We will present preliminary results of a new di-hadron correlation
analysis, measured as a function of $\Delta \phi$ vs $\Delta \eta$,
for identified high-pT triggers from the high-statistics 200 GeV Au+Au
data sample collected by the STAR experiment at RHIC during Run-10.
The relativistic rise of the ionization energy loss dependence of
particles measured in the STAR TPC is used to obtain a statistical
separation of charged pions, kaons, and protons. The $\Delta \phi$ vs
$\Delta \eta$ correlations measured in this work extend earlier
measurements of azimuthal correlations (in $\Delta \phi$ only) with
identified hadron triggers, which, admittedly with large
uncertainties, reported no significant dependence on a leading hadron
identity.
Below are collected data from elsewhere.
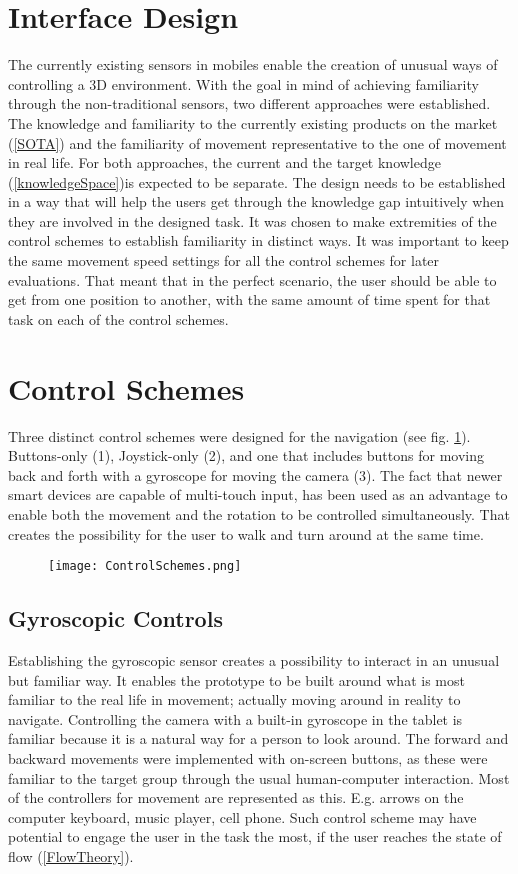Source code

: \section{Interface Design}
The currently existing sensors in mobiles enable the creation of unusual ways of controlling a 3D environment. With the goal in mind of achieving familiarity through the non-traditional sensors, two different approaches were established. The knowledge and familiarity to the currently existing products on the market (\ref{SOTA}) and the familiarity of movement representative to the one of movement in real life. For both approaches, the current and the target knowledge (\ref{knowledgeSpace})is expected to be separate. The design needs to be established in a way that will help the users get through the knowledge gap intuitively when they are involved in the designed task. It was chosen to make extremities of the control schemes to establish familiarity in distinct ways. It was important to keep the same movement speed settings for all the control schemes for later evaluations. That meant that in the perfect scenario, the user should be able to get from one position to another, with the same amount of time spent for that task on each of the control schemes.

\section{Control Schemes}
Three distinct control schemes were designed for the navigation (see fig. \ref{fig:ControlSchemes}). Buttons-only (1), Joystick-only (2), and one that includes buttons for moving back and forth with a gyroscope for moving the camera (3). The fact that newer smart devices are capable of multi-touch input, has been used as an advantage to enable both the movement and the rotation to be controlled simultaneously. That creates the possibility for the user to walk and turn around at the same time.

\begin{figure}[H]
\label{fig:ControlSchemes}
\centering
  \texttt{[image: ControlSchemes.png]}
\end{figure}

\subsection{Gyroscopic Controls}
Establishing the gyroscopic sensor creates a possibility to interact in an unusual but familiar way. It enables the prototype to be built around what is most familiar to the real life in movement; actually moving around in reality to navigate.
Controlling the camera with a built-in gyroscope in the tablet is familiar because it is a natural way for a person to look around. The forward and backward movements were implemented with on-screen buttons, as these were familiar to the target group through the usual human-computer interaction. Most of the controllers for movement are represented as this. E.g. arrows on the computer keyboard, music player, cell phone.
Such control scheme may have potential to engage the user in the task the most, if the user reaches the state of flow (\ref{FlowTheory}). 

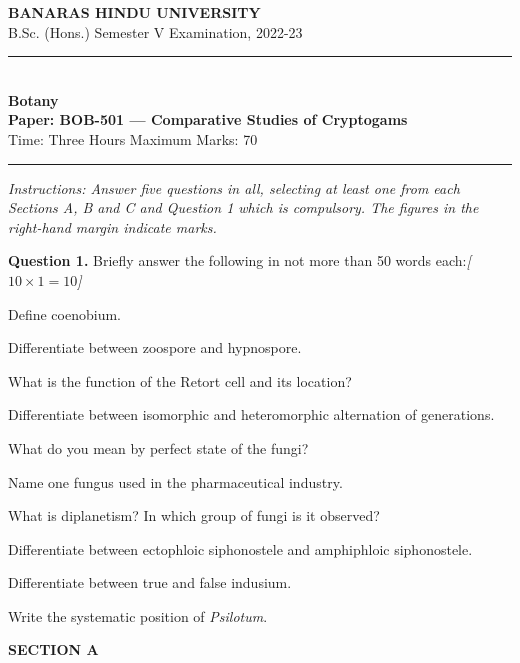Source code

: \documentclass[11pt,a4paper]{article}
\newcommand{\pts}[1]{\hfill   \textit{[#1]}}
\begin{document}
\begin{center}
  {\large\bfseries BANARAS HINDU UNIVERSITY}\\[2pt]
  {\normalsize B.Sc. (Hons.) Semester V Examination, 2022-23}\\[6pt]
  \rule{0.8\linewidth}{0.5pt}\\[6pt]
  {\large\bfseries Botany}\\[4pt]
  {\large\bfseries Paper: BOB-501 --- Comparative Studies of Cryptogams}\\[4pt]
  {\normalsize Time: Three Hours \hfill Maximum Marks: 70}
\end{center}

\rule{\linewidth}{0.4pt}

\smallskip



\noindent   \textit{Instructions: Answer five questions in all, selecting at least one from each Sections A, B and C and Question 1 which is compulsory. The figures in the right-hand margin indicate marks.}

\bigskip

\medskip


\noindent   \textbf{Question 1.} Briefly answer the following in not more than 50 words each:\pts{$10  \times 1 = 10$}

\begin{parts}
  \item Define coenobium.
  \item Differentiate between zoospore and hypnospore.
  \item What is the function of the Retort cell and its location?
  \item Differentiate between isomorphic and heteromorphic alternation of generations.
  \item What do you mean by perfect state of the fungi?
  \item Name one fungus used in the pharmaceutical industry.
  \item What is diplanetism? In which group of fungi is it observed?
  \item Differentiate between ectophloic siphonostele and amphiphloic siphonostele.
  \item Differentiate between true and false indusium.
  \item Write the systematic position of   \textit{Psilotum}.
\end{parts}

\bigskip

\begin{center}
   \textbf{SECTION A}
\end{center}
\medskip
\end{document}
The added $\Delta \eta$ dimension and improved statistics
reveal a rich set of new features: the near-side ($ |\Delta \phi|<1$)
associated hadron distributions with respect to high-pT pion, kaon
and proton triggers exhibit distinctly different features
for both "ridge" (large $\Delta \eta$ and small $\Delta \phi$) and
"jet-like" ($ |\Delta \phi|<0.7$ excluding the ridge) particles.
We will discuss the implications of these results in the context of
the existing models and possible connection of the leading hadron ID
with the color-charge and/or flavor of a hard-scattered parton.